How do you model an amp's FX loop?

No that's not true. Having the effects after the amp vs the fx loop are much closer than you think. Having them in front of the amp is nothing like having them in the loop. Power amps on amps with fx loops really don't really produce audible distortion, if at all. They're aren't design to do that, and will sound like ass if you crank the master volume loud enough for that to happen.
That’s not true. I ran the fox loop on my DC30 all the time with the Master volume up around 8-9. Sounded great!
 
That’s not true. I ran the fox loop on my DC30 all the time with the Master volume up around 8-9. Sounded great!
That's an amp that shouldn't really have an effects loop. AC30-style amps are not good candidates for a loop. It's like putting a loop on a plexi. Bad idea.

You have to differentiate between vintage and modern amp designs. Designs derivative of the AC30, plexis and other vintage amps with no master volume are very different than say a Marshall JVM, Mesa Mark V, Soldano SLO 100 etc. The former won't work with a loop, the later are designed around one, and have completely different circuits and design philosophy.
 
Actually, that’s nothing like having effects in the loop and won’t sound the same. The loop is typically after the preamp and before the power amp, and will cause power amp clipping (dirty repeats).

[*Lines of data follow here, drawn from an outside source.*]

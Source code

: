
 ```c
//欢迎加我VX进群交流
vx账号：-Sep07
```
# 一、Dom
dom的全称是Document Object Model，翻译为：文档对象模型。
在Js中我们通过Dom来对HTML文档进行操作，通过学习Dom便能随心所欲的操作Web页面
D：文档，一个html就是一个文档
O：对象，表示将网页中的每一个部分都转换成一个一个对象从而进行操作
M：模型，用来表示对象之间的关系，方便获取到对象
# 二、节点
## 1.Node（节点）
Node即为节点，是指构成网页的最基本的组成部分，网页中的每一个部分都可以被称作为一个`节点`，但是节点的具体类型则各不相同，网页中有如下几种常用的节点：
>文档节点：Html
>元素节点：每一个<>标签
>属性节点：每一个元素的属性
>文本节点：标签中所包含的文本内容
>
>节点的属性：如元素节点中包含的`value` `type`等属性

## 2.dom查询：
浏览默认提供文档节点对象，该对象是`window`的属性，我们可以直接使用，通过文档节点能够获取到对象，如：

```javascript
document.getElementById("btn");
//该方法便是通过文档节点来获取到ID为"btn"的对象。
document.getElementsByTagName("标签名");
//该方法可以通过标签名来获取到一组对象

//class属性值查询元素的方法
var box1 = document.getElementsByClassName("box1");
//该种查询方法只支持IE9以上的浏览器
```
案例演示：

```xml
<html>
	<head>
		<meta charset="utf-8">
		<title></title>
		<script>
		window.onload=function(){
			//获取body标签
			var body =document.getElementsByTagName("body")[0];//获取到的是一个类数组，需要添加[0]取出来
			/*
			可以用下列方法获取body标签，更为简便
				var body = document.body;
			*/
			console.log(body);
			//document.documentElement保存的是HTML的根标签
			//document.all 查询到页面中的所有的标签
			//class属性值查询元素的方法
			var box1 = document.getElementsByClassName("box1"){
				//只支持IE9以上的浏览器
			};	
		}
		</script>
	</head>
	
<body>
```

The only difference being that the cab filters the effect placed in front of the cab.
At least you are getting the filtering from the cab without the effects getting the smearing from the amp preamp.

Placing the effects before the amp or after the cab will sound even less like the placement of effects in an effects loop, which doesn't exist in the Fractal ecosystem.

Surely, you agree with that.
 
I'm still not 100% convinced on pre/post cabinet effects being the same. I thought there are components of the cab block that introduce non-linearities, such as the preamp section (this came up in a different thread). And then thinking about resonant filters in modulation effects, drives and filters in delays, and added harmonics in pitch-shifted sounds, the results before and after a cab always seem different to my ears (if subtly so).
And you're right, the result is exactly the same only if there's no distortion/compression/modulation/pitch shifting invoved
 
That’s not true. I ran the fox loop on my DC30 all the time with the Master volume up around 8-9. Sounded great!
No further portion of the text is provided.